#### Goal of the exercise
Every record below needs to be printed again exactly.
------------------------
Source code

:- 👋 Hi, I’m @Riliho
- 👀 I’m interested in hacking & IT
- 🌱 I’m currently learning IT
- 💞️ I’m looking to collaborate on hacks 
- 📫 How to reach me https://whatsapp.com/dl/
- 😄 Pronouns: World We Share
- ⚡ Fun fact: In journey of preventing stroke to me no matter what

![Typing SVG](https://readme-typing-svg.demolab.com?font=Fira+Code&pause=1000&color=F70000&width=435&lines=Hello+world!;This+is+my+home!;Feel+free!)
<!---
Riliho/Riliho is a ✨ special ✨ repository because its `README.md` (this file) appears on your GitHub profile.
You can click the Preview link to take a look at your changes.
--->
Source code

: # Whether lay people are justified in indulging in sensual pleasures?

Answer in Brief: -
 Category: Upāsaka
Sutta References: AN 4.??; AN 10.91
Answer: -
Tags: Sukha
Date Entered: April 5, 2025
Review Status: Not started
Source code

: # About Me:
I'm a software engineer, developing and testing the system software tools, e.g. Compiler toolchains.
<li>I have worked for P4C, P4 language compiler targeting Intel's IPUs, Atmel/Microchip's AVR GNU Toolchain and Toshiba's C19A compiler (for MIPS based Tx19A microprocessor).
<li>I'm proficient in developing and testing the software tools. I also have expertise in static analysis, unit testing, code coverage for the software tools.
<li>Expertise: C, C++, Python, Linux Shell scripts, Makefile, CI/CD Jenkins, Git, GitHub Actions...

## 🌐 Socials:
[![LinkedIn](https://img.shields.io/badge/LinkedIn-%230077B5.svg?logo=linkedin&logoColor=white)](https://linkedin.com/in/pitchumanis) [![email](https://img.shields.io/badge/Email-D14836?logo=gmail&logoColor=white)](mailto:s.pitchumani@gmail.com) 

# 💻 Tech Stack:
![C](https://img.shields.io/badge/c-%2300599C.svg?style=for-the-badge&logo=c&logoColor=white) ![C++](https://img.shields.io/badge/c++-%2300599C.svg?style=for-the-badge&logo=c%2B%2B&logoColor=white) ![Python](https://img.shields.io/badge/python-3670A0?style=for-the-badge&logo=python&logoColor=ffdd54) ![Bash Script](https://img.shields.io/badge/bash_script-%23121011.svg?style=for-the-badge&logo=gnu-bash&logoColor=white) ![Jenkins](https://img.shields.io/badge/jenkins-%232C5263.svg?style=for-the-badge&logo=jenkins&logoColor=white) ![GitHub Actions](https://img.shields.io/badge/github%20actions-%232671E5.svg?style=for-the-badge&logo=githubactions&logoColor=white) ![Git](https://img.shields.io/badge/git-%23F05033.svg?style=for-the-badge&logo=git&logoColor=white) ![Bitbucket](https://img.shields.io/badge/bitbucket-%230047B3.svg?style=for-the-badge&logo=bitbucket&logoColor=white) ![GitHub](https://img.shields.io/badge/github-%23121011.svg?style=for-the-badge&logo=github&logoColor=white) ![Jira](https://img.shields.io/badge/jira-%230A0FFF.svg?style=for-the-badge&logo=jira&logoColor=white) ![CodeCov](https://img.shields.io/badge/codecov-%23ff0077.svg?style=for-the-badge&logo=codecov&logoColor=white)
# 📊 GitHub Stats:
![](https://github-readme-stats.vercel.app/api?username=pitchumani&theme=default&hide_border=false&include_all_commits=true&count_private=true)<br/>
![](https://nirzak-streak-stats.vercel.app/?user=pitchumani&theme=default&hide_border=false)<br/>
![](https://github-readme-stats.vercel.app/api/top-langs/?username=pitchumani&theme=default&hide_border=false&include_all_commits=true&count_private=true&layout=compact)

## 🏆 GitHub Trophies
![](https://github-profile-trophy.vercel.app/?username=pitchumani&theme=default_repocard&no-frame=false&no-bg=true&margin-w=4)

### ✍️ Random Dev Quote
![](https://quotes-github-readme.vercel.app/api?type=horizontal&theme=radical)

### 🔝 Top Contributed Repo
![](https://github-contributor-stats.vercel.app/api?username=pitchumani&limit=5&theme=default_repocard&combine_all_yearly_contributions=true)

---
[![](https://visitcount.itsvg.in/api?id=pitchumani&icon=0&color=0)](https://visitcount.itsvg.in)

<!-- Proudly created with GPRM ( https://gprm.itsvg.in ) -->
------------------------
#### Answer below
Source code

:- 👋 Hi, I’m @Riliho
- 👀 I’m interested in hacking & IT
- 🌱 I’m currently learning IT
- 💞️ I’m looking to collaborate on hacks 
- 📫 How to reach me https://whatsapp.com/dl/
- 😄 Pronouns: World We Share
- ⚡ Fun fact: In journey of preventing stroke to me no matter what

![Typing SVG](https://readme-typing-svg.demolab.com?font=Fira+Code&pause=1000&color=F70000&width=435&lines=Hello+world!;This+is+my+home!;Feel+free!)
<!---
Riliho/Riliho is a ✨ special ✨ repository because its `README.md` (this file) appears on your GitHub profile.
You can click the Preview link to take a look at your changes.
--->
Source code

: # Whether lay people are justified in indulging in sensual pleasures?

Answer in Brief: -
 Category: Upāsaka
Sutta References: AN 4.??; AN 10.91
Answer: -
Tags: Sukha
Date Entered: April 5, 2025
Review Status: Not started
Source code

: # About Me:
I'm a software engineer, developing and testing the system software tools, e.g. Compiler toolchains.
<li>I have worked for P4C, P4 language compiler targeting Intel's IPUs, Atmel/Microchip's AVR GNU Toolchain and Toshiba's C19A compiler (for MIPS based Tx19A microprocessor).
<li>I'm proficient in developing and testing the software tools. I also have expertise in static analysis, unit testing, code coverage for the software tools.
<li>Expertise: C, C++, Python, Linux Shell scripts, Makefile, CI/CD Jenkins, Git, GitHub Actions...

## 🌐 Socials:
[![LinkedIn](https://img.shields.io/badge/LinkedIn-%230077B5.svg?logo=linkedin&logoColor=white)](https://linkedin.com/in/pitchumanis) [![email](https://img.shields.io/badge/Email-D14836?logo=gmail&logoColor=white)](mailto:s.pitchumani@gmail.com) 

# 💻 Tech Stack:
![C](https://img.shields.io/badge/c-%2300599C.svg?style=for-the-badge&logo=c&logoColor=white) ![C++](https://img.shields.io/badge/c++-%2300599C.svg?style=for-the-badge&logo=c%2B%2B&logoColor=white) ![Python](https://img.shields.io/badge/python-3670A0?style=for-the-badge&logo=python&logoColor=ffdd54) ![Bash Script](https://img.shields.io/badge/bash_script-%23121011.svg?style=for-the-badge&logo=gnu-bash&logoColor=white) ![Jenkins](https://img.shields.io/badge/jenkins-%232C5263.svg?style=for-the-badge&logo=jenkins&logoColor=white) ![GitHub Actions](https://img.shields.io/badge/github%20actions-%232671E5.svg?style=for-the-badge&logo=githubactions&logoColor=white) ![Git](https://img.shields.io/badge/git-%23F05033.svg?style=for-the-badge&logo=git&logoColor=white) ![Bitbucket](https://img.shields.io/badge/bitbucket-%230047B3.svg?style=for-the-badge&logo=bitbucket&logoColor=white) ![GitHub](https://img.shields.io/badge/github-%23121011.svg?style=for-the-badge&logo=github&logoColor=white) ![Jira](https://img.shields.io/badge/jira-%230A0FFF.svg?style=for-the-badge&logo=jira&logoColor=white) ![CodeCov](https://img.shields.io/badge/codecov-%23ff0077.svg?style=for-the-badge&logo=codecov&logoColor=white)
# 📊 GitHub Stats:
![](https://github-readme-stats.vercel.app/api?username=pitchumani&theme=default&hide_border=false&include_all_commits=true&count_private=true)<br/>
![](https://nirzak-streak-stats.vercel.app/?user=pitchumani&theme=default&hide_border=false)<br/>
![](https://github-readme-stats.vercel.app/api/top-langs/?username=pitchumani&theme=default&hide_border=false&include_all_commits=true&count_private=true&layout=compact)

## 🏆 GitHub Trophies
![](https://github-profile-trophy.vercel.app/?username=pitchumani&theme=default_repocard&no-frame=false&no-bg=true&margin-w=4)

### ✍️ Random Dev Quote
![](https://quotes-github-readme.vercel.app/api?type=horizontal&theme=radical)

### 🔝 Top Contributed Repo
![](https://github-contributor-stats.vercel.app/api?username=pitchumani&limit=5&theme=default_repocard&combine_all_yearly_contributions=true)

---
[![](https://visitcount.itsvg.in/api?id=pitchumani&icon=0&color=0)](https://visitcount.itsvg.in)

<!-- Proudly created with GPRM ( https://gprm.itsvg.in ) -->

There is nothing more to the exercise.